Original ArticlesFePt-Cys nanoparticles induce ROS-dependent cell toxicity, and enhance chemo-radiation sensitivity of NSCLC cells in vivo and in vitro
Graphical abstract
FePt-Cys Nanoparticles induce ROS-dependent cell toxicity, and enhance chemo-radiation sensitivity of NSCLC cells in vivo and in vitro.
Introduction
Non-small cell lung cancer (NSCLC), with the highest mortality rate over the past 30 years, is one of the most common human malignancies [1]. Sixty percent of cases are diagnosed at an advanced stage. Chemotherapy and radiotherapy are the standard treatments for advanced NSCLC in multiple guidelines [2]. Recently, chemoradiotherapy emerged as a well-established treatment paradigm for tumors. Compared to single radiotherapy and chemotherapy or sequential treatment, the combination strategy offers better potential for consistent control of local tumors and improvement of cure rates [3]. However, the additional toxicity of chemoradiotherapy has impeded its clinical application, the 5 years survival rate for NSCLC is still 16.1% and most treatment failure results from chemotherapy and radiotherapy resistance [4]. Although the golden standard treatments of chemotherapy and radiotherapy have advantages, they also lead to many unfavorable outcomes, including bone marrow arrest, vomiting, and nausea, which severely limit their clinical applications [2,3]. Therefore, there is an urgent to find a safer and more effective method for treatment.

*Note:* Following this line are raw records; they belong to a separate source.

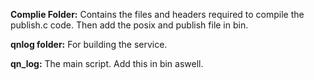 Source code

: **Complie Folder:**
Contains the files and headers required to compile the publish.c code.
Then add the posix and publish file in bin.

**qnlog folder:**
For building the service.

**qn_log:**
The main script. Add this in bin aswell.

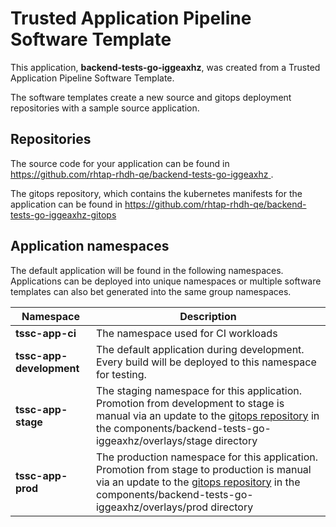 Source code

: # Trusted Application Pipeline Software Template

This application, **backend-tests-go-iggeaxhz**, was created from a Trusted Application Pipeline Software Template.

The software templates create a new source and gitops deployment repositories with a sample source application. 

## Repositories

The source code for your application can be found in [https://github.com/rhtap-rhdh-qe/backend-tests-go-iggeaxhz ](https://github.com/rhtap-rhdh-qe/backend-tests-go-iggeaxhz ).
 
The gitops repository, which contains the kubernetes manifests for the application can be found in 
[https://github.com/rhtap-rhdh-qe/backend-tests-go-iggeaxhz-gitops ](https://github.com/rhtap-rhdh-qe/backend-tests-go-iggeaxhz-gitops ) 

## Application namespaces 

The default application will be found in the following namespaces. Applications can be deployed into unique namespaces or multiple software templates can also bet generated into the same group namespaces.  

|  Namespace   |  Description   |  
| -------- | -------- |
| **tssc-app-ci** | The namespace used for CI workloads |
| **tssc-app-development** | The default application during development. Every build will be deployed to this namespace for testing. |
| **tssc-app-stage** | The staging namespace for this application. Promotion from development to stage is manual via an update to the [gitops repository](https://github.com/rhtap-rhdh-qe/backend-tests-go-iggeaxhz-gitops ) in the components/backend-tests-go-iggeaxhz/overlays/stage directory |
| **tssc-app-prod** | The production namespace for this application. Promotion from stage to production is manual via an update to the [gitops repository](https://github.com/rhtap-rhdh-qe/backend-tests-go-iggeaxhz-gitops ) in the components/backend-tests-go-iggeaxhz/overlays/prod directory | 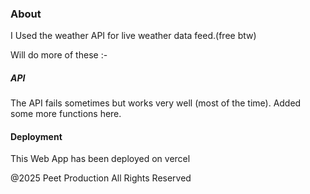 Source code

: ### About
I Used the weather API for live weather data feed.(free btw)

Will do more of these :-

##### API 

The API fails sometimes but works very well (most of the time).
Added some more functions here. 

#### Deployment 
This Web App has been deployed on vercel


@2025 Peet Production All Rights Reserved


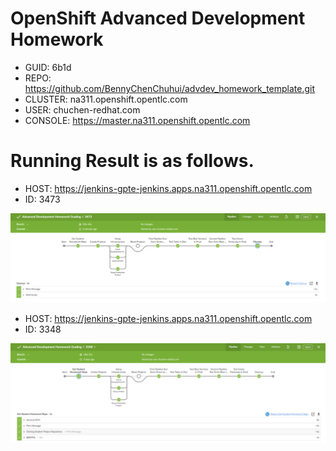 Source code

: # OpenShift Advanced Development Homework

- GUID: 6b1d
- REPO: https://github.com/BennyChenChuhui/advdev_homework_template.git
- CLUSTER: na311.openshift.opentlc.com
- USER: chuchen-redhat.com
- CONSOLE: https://master.na311.openshift.opentlc.com

# Running Result is as follows.
- HOST: https://jenkins-gpte-jenkins.apps.na311.openshift.opentlc.com
- ID: 3473

![alt text](homework-result-3473.png)


- HOST: https://jenkins-gpte-jenkins.apps.na311.openshift.opentlc.com
- ID: 3348

![alt text](homework-result-3348.png)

The development of nanomaterials has substantially improved tumor diagnosis and treatment [5]. Traditional antitumor molecules frequently encountered several obstacles, such as the lack of a specific drug target, the need for a higher dose to achieve a high local concentration and other adverse effects [6]. Nanoparticles (NPs) are anticipated to provide a viable strategy to overcome these disadvantages and potential therapeutic effects [7]. Owing to the enhanced permeability and retention effect, NPs with a size of 20–200 nm can circumvent rapid renal filtration and passively accumulate in tumors [[8], [9], [10]]. This diversity of distribution between tumor and normal tissue enabled the use of NPs for magnetic resonance image (MRI), radiation sensitization and anticancer drugs design [[11], [12], [13]]. Thus, NPs are ideal carrier for molecular drugs to reduce the prescribed dose and the incidence of complications [14].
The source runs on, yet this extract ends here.